Politicamente, os efeitos do desastre pandêmico ainda não foram sentidos por Narendra Modi, que conta com a ajuda da mídia burguesa para desviar ao máximo a atenção para seus projetos de cunho nacionalista hindu, que têm promovido o crescimento vertiginoso de violência contra muçulmanos e outras minorias no país; rusgas beligerantes na fronteira com a China, principal parceira comercial do país; e insuflando as ações do governo. Contudo, a realidade da miséria e falta de perspectiva que assombra milhões de trabalhadores indianos logo baterá a porta do primeiro-ministro e cobrará cada vida perdida pela Covid-19 e pela barbárie do capitalismo. 

Referências:

1 NASCIMENTO, Bárbara. Coronavírus na Índia: com lockdown “insustentável”, Índia reabre em meio a disparada de casos e temores de “bomba-relógio”. BBC News Brasil, Cingapura, 12 jun. 2020.

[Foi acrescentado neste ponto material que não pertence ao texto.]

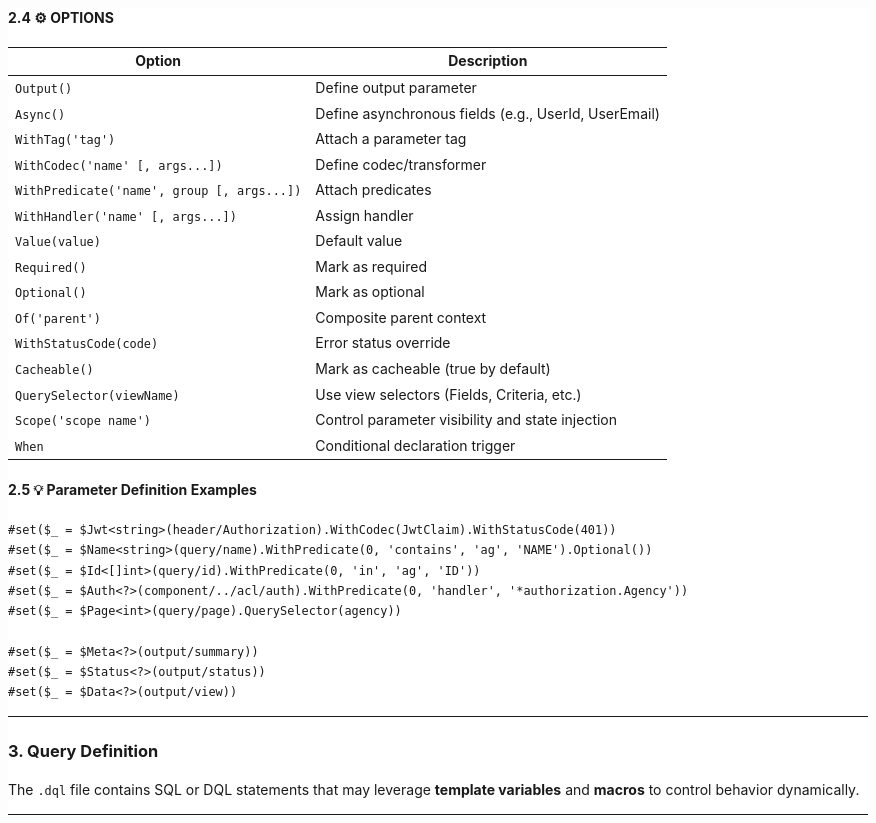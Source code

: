 
#### 2.4 ⚙️ OPTIONS

| Option                                     | Description                                                        |
|------------------------------------        |--------------------------------------------------------------------|
| `Output()`                                 | Define output parameter                                            |
| `Async()`                                  | Define asynchronous fields (e.g., UserId, UserEmail)               |
| `WithTag('tag')`                           | Attach a parameter tag                                             |
| `WithCodec('name' [, args...])`            | Define codec/transformer                                           |
| `WithPredicate('name', group [, args...])` | Attach predicates                                                  |
| `WithHandler('name' [, args...])`          | Assign handler                                                     |
| `Value(value)`                             | Default value                                                      |
| `Required()`                               | Mark as required                                                   |
| `Optional()`                               | Mark as optional                                                   |
| `Of('parent')`                             | Composite parent context                                           |
| `WithStatusCode(code)`                     | Error status override                                              |
| `Cacheable()`                              | Mark as cacheable (true by default)                                |
| `QuerySelector(viewName)`                  | Use view selectors (Fields, Criteria, etc.)                        |
| `Scope('scope name')`                      | Control parameter visibility and state injection                   |
| `When`                                     | Conditional declaration trigger                                    |

#### 2.5 💡 Parameter Definition Examples

```velocity
#set($_ = $Jwt<string>(header/Authorization).WithCodec(JwtClaim).WithStatusCode(401))
#set($_ = $Name<string>(query/name).WithPredicate(0, 'contains', 'ag', 'NAME').Optional())
#set($_ = $Id<[]int>(query/id).WithPredicate(0, 'in', 'ag', 'ID'))
#set($_ = $Auth<?>(component/../acl/auth).WithPredicate(0, 'handler', '*authorization.Agency'))
#set($_ = $Page<int>(query/page).QuerySelector(agency))

#set($_ = $Meta<?>(output/summary))
#set($_ = $Status<?>(output/status))
#set($_ = $Data<?>(output/view))
```

---

### 3. Query Definition

The `.dql` file contains SQL or DQL statements that may leverage **template variables** and **macros** to control behavior dynamically.

---

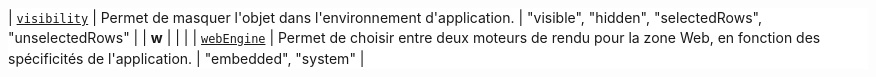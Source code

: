 | [`visibility`](properties_Display.md#visibility)                                                                                                                                                                                                                                                                                                                                                                                                                                                                                                                                                                     | Permet de masquer l'objet dans l'environnement d'application.                                                                                                                                                                                                             | "visible", "hidden", "selectedRows", "unselectedRows"<a name="w"></a>                                                                                                                                                                                                                                                                                                                                                                                                                                                                                                                                                                                                                                                                                                                                                                                                                                                                                                                                                                                                                                                          |
| **w**                                                                                                                                                                                                                                                                                                                                                                                                                                                                                                                                                                                                                |                                                                                                                                                                                                                                                                           |                                                                                                                                                                                                                                                                                                                                                                                                                                                                                                                                                                                                                                                                                                                                                                                                                                                                                                                                                                                                                                                                                                                                |
| [`webEngine`](properties_WebArea.md#use-embedded-web-rendering-engine)                                                                                                                                                                                                                                                                                                                                                                                                                                                                                                                                               | Permet de choisir entre deux moteurs de rendu pour la zone Web, en fonction des spécificités de l'application.                                                                                                                                                            | "embedded", "system"                                                                                                                                                                                                                                                                                                                                                                                                                                                                                                                                                                                                                                                                                                                                                                                                                                                                                                                                                                                                                                                                                                           |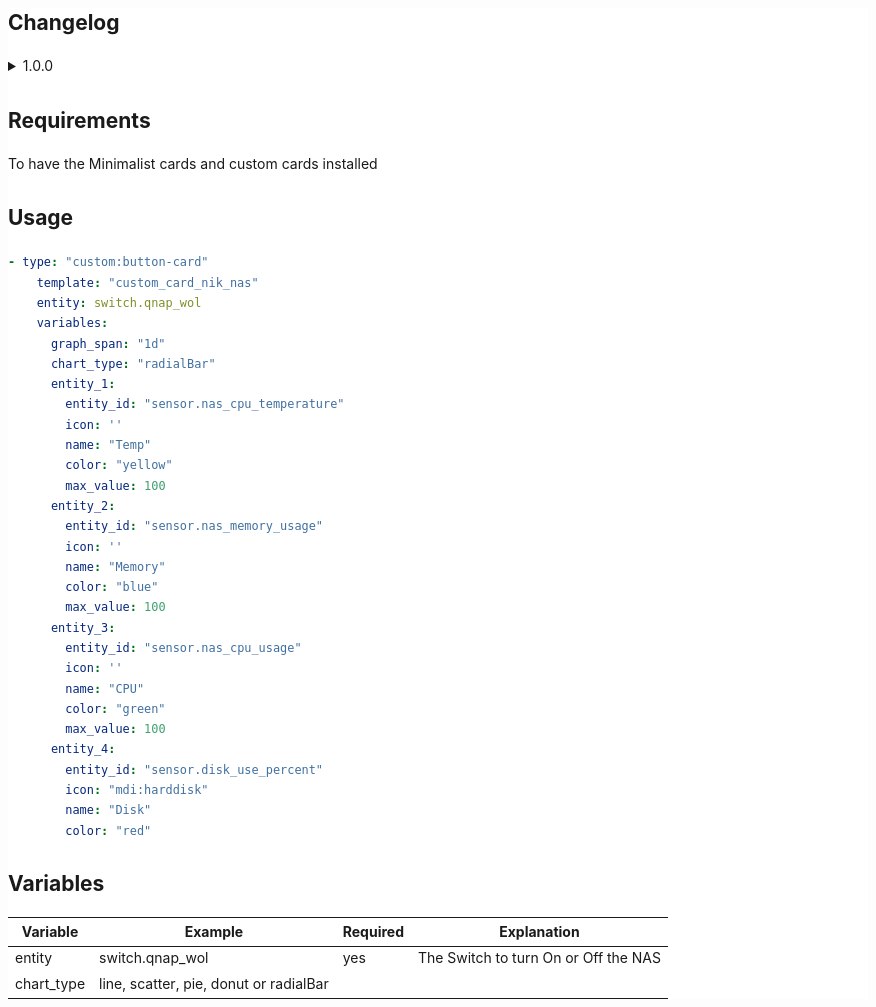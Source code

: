 ## Changelog

<details><summary>1.0.0</summary></details>

## Requirements

To have the Minimalist cards and custom cards installed

## Usage

```yaml
- type: "custom:button-card"
    template: "custom_card_nik_nas"
    entity: switch.qnap_wol
    variables:
      graph_span: "1d"
      chart_type: "radialBar"
      entity_1:
        entity_id: "sensor.nas_cpu_temperature"
        icon: ''
        name: "Temp"
        color: "yellow"
        max_value: 100
      entity_2:
        entity_id: "sensor.nas_memory_usage"
        icon: ''
        name: "Memory"
        color: "blue"
        max_value: 100
      entity_3:
        entity_id: "sensor.nas_cpu_usage"
        icon: ''
        name: "CPU"
        color: "green"
        max_value: 100
      entity_4:
        entity_id: "sensor.disk_use_percent"
        icon: "mdi:harddisk"
        name: "Disk"
        color: "red"
```

## Variables

<table>
<thead>
  <tr>
    <th>Variable</th>
    <th>Example</th>
    <th>Required</th>
    <th>Explanation</th>
  </tr>
</thead>
<tbody>
  <tr>
    <td>entity</td>
    <td>switch.qnap_wol</td>
    <td>yes</td>
    <td>The Switch to turn On or Off the NAS</td>
  </tr>
  <tr>
    <td>chart_type</td>
    <td>line, scatter, pie, donut or radialBar</td>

2 THE TIMES OF INDIA. Rate cuts to moratorium: What RBI has done so far to deal with Covid-19 fallout. 22 maio 2020.
3 THE TIMES OF INDIA. India to plan tax holiday to win new investments. 12 maio 2020.
4 THE TIMES OF INDIA. Covid-19: Details of Rs 20 lakh crore relief package. 17 maio 2020.
5 NASCIMENTO, Bárbara. Coronavírus na Índia: com lockdown “insustentável”, Índia reabre em meio a disparada de casos e temores de “bomba-relógio”. BBC News Brasil, Cingapura, 12 jun. 2020.
6 THE TIMES OF INDIA. Central trade unions may approach ILO on labour laws suspension in some states. 11 maio 2020.
7 THE TIMES OF INDIA. Social media outrage as Indiabulls sacks 2k staff. 21 maio 2020.
8 G1. Índia ultrapassa o Brasil e se torna o segundo país com mais casos de coronavírus. 7 set. 2020.
9 PÉCHY, Amanda. Economia da Índia será uma das mais afetadas pela Covid-19 no mundo. Veja, 17 set. 2020.